TB0ne · 07-23-2018, 07:35 AM

Quote:

Originally Posted by sakusri16

Hi
We have Linux centos servers in production environment under loadbalancers. Suddenly all instances utilizing more than 95% of CPU. When we verify the glances its showing some kernel process are utilizing more.When we tried to kill those process again its started with another kernel process .Below are the process utilizing frequently.I have tried to reboot the server also ,after 1 hours its again started same.

• Watchdog_1
• Bioset
• Kdevtmpfs
• Ib_mcact
• kthrotid

Without any sort of details, we can tell you nothing.
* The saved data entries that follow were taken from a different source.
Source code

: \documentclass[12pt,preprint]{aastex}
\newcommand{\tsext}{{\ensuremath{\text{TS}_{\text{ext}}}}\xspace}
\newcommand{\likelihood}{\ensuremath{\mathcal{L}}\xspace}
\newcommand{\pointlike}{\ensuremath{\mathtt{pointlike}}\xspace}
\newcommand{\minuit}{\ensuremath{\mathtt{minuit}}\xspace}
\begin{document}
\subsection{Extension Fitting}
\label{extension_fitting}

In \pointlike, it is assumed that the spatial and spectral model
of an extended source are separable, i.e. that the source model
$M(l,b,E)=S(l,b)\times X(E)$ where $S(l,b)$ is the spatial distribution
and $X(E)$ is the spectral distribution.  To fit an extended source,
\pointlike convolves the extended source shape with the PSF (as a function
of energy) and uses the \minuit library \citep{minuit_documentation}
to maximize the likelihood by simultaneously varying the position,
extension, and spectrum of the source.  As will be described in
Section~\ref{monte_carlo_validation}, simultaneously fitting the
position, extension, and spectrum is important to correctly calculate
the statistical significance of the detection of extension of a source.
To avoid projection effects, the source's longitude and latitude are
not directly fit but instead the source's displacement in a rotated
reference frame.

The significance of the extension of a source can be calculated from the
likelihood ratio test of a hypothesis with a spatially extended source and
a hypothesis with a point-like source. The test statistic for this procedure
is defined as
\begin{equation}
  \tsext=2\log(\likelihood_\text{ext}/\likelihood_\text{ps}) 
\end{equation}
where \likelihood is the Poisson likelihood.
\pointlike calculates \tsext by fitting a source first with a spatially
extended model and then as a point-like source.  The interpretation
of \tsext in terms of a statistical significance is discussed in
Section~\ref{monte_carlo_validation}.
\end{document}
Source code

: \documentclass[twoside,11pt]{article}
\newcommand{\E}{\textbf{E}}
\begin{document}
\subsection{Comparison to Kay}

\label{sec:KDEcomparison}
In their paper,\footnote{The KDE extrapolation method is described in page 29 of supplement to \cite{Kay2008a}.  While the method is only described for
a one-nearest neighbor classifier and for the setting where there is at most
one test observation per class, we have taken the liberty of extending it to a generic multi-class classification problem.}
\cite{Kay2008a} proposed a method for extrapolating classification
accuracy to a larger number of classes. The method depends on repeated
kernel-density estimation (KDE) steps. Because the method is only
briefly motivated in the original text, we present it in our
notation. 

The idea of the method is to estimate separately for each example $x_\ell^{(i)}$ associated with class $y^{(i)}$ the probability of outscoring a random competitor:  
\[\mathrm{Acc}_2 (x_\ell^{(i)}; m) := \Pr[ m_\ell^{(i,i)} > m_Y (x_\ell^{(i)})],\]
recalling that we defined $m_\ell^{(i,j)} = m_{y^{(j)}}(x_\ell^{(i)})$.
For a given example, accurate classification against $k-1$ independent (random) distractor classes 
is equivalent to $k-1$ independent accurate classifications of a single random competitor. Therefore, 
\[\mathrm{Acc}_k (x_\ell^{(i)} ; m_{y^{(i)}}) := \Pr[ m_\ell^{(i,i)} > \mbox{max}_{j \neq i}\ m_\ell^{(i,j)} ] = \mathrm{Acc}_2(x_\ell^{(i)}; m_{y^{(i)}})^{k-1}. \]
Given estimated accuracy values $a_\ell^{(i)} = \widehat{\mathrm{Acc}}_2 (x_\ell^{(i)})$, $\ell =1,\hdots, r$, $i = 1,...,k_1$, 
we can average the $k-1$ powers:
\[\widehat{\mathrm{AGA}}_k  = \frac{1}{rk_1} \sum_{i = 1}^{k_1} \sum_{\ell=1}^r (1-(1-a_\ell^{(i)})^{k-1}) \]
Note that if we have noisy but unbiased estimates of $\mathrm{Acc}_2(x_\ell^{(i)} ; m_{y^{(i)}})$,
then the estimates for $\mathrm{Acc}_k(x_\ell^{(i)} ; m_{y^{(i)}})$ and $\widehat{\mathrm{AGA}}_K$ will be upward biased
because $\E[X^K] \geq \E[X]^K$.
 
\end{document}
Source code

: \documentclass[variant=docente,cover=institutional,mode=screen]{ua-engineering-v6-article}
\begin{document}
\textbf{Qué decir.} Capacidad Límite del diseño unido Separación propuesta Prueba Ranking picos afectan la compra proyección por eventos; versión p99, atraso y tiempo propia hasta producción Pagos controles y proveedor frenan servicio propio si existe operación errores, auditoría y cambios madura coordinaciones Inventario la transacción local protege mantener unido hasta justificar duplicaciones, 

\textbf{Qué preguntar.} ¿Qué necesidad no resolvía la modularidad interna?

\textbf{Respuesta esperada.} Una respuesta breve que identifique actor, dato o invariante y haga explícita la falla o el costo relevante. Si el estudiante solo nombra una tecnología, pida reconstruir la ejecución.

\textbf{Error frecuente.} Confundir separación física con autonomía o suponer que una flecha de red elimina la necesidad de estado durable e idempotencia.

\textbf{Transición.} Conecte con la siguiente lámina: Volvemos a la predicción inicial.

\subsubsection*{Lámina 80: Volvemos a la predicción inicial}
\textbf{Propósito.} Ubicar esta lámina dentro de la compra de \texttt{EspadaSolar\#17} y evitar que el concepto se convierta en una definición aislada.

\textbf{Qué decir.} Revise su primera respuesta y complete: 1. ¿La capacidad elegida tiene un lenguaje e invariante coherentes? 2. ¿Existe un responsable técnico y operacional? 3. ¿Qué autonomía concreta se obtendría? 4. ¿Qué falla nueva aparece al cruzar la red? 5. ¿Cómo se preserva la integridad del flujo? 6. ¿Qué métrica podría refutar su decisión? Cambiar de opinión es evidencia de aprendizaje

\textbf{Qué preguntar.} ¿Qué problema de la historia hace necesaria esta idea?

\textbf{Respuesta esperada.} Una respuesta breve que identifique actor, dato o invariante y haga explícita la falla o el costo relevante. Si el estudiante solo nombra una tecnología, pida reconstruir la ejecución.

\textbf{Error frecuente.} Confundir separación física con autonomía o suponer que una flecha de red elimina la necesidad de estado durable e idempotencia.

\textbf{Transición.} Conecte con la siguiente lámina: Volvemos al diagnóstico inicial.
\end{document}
You don't say what version of CentOS you're using, what loadbalancers, and (most importantly) what has *CHANGED*. Because things just don't happen 'suddenly'....**SOMETHING** changed on your system(s), because if everything was working fine, it wouldn't just start doing something new for no reason. What happened? The processes you mentioned should NOT be killed...they are all system processes. Please look up what each of them do. And what does the top command tell you? Because those processes listed shouldn't be using an appreciable amount of CPU.

Without knowing what's running on those systems, load, what changed, etc., there's no way we can even guess. Have you tried just waiting to see if the process completes, and load drops? What, if any, actual PROBLEMS are you seeing on the system(s) when this happens?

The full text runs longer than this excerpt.